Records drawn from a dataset
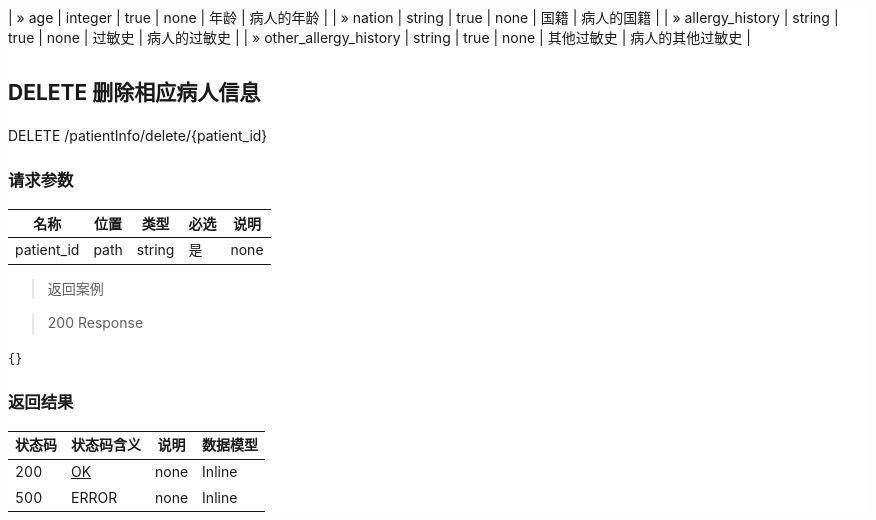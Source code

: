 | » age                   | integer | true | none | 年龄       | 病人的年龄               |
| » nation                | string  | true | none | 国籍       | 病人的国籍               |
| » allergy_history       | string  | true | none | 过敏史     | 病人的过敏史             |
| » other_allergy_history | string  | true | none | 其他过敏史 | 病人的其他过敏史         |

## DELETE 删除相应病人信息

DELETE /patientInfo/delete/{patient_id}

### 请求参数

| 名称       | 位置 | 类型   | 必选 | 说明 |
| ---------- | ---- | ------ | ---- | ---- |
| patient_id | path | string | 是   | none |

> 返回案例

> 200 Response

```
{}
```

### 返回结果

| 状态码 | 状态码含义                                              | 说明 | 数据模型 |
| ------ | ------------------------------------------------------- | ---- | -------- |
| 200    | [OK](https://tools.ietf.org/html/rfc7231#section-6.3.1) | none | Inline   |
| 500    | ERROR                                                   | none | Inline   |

* [Work task] Reproduce the entries exactly. Do not carry over any picture.

* [Expected answer]
Source code

: | » age                   | integer | true | none | 年龄       | 病人的年龄               |
| » nation                | string  | true | none | 国籍       | 病人的国籍               |
| » allergy_history       | string  | true | none | 过敏史     | 病人的过敏史             |
| » other_allergy_history | string  | true | none | 其他过敏史 | 病人的其他过敏史         |

## DELETE 删除相应病人信息

DELETE /patientInfo/delete/{patient_id}

### 请求参数

| 名称       | 位置 | 类型   | 必选 | 说明 |
| ---------- | ---- | ------ | ---- | ---- |
| patient_id | path | string | 是   | none |

> 返回案例

> 200 Response

```
{}
```

### 返回结果

| 状态码 | 状态码含义                                              | 说明 | 数据模型 |
| ------ | ------------------------------------------------------- | ---- | -------- |
| 200    | [OK](https://tools.ietf.org/html/rfc7231#section-6.3.1) | none | Inline   |
| 500    | ERROR                                                   | none | Inline   |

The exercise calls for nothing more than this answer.